**Task requirements**
For the full listing below, write out each entry exactly and exclude the images.

*** Data for the task ***

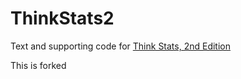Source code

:ThinkStats2
===========

Text and supporting code for [Think Stats, 2nd Edition](http://greenteapress.com/thinkstats2/index.html)

This is forked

*** End of Data for the task ***

**Task output**
Source code

:ThinkStats2
===========

Text and supporting code for [Think Stats, 2nd Edition](http://greenteapress.com/thinkstats2/index.html)

This is forked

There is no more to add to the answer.